Summary: Haruskah dirimu senang karena penantianmu berbuah manis? Ia yang telah pergi menghilang entah kemana kini datang dengan membawa pernyataan yang kau tunggu bertahun-tahun yang lalu. Ia datang setelah kau berusaha mengubur perasaan yang dulu kau perjuangkan. Jadi, haruskah dirimu tetap tinggal demi orang yang mungkin masih kau cintai itu?

Cast:
Cho Kyuhyun (F)
Choi Siwon (M)
Kim Kibum (M)

Support cast:
Lee Sungmin (F)

Pair: WonKyu, KiHyun

Warning: OOC, Typo(s), BL, yaoi.

Genre: Romance, Angst, Hurt.

Rated: T/PG-13.

Don't like? Don't read!

Still Love You?

Dan masih bolehkah aku berharap itu kamu?

Kamu yang datang setelah pergi entah kemana,

Kamu yang menghampiriku setelah hilang entah dimana,

Masih bolehkah aku berharap seperti itu?

Setelah takdir mempermainkan semua harapanku,

'Tap… tap… tap' terdengar suara langkah tergesa di sepanjang lorong bangunan perpustakaan dua lantai itu. Beberapa pengunjung perpustakaan yang berada di dalam menoleh ke luar, melihat siapa yang menganggu ketenangan waktu membaca mereka.

Seorang yeoja dengan kemeja merah kota-kotak dirangkap jaket tengah berlari. Nafasnya yang sudah terengah-engah tak menghentikan niatnya untuk menemui seseorang yang penting. Dan kini, kakinya tengah menaiki tangga dengan tergesa-gesa.

"Kyu!" baru saja kau menutup pintu keluar kaca perpustakaan ketika sebuah suara yang amat kau kenal tertangkap indera pendengaranmu.

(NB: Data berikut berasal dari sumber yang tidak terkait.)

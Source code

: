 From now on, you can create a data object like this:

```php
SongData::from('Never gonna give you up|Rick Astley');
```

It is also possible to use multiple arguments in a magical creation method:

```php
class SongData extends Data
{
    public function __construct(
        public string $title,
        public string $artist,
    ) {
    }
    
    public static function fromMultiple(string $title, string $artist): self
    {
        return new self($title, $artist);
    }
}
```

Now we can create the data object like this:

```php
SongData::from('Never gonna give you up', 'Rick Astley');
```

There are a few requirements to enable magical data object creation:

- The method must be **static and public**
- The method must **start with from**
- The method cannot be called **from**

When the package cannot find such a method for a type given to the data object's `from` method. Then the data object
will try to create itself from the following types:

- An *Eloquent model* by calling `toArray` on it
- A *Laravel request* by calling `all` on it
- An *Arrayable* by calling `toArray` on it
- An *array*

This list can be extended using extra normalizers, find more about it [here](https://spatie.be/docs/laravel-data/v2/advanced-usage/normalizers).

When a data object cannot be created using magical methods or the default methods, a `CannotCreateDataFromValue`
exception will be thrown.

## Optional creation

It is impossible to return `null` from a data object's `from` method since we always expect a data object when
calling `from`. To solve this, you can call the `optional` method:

"Ssstt!" langsung saja kau beri isyarat diam pada yeoja yang baru saja memanggilmu dengan volume yang cukup kencang. Kau tersenyum kaku kepada beberapa orang yang melihatmu, merasa malu karena namamu dipanggil cukup keras.

'Plak' sebuah buku yang cukup tebal menghampiri kepala yeoja yang baru saja memanggilmu.

"Aw! Kau kenapa sih Kyu?! Aku bela-belain lari dari kampus langsung ke perpus cuma buat kamu, berterima kasih dulu kek…"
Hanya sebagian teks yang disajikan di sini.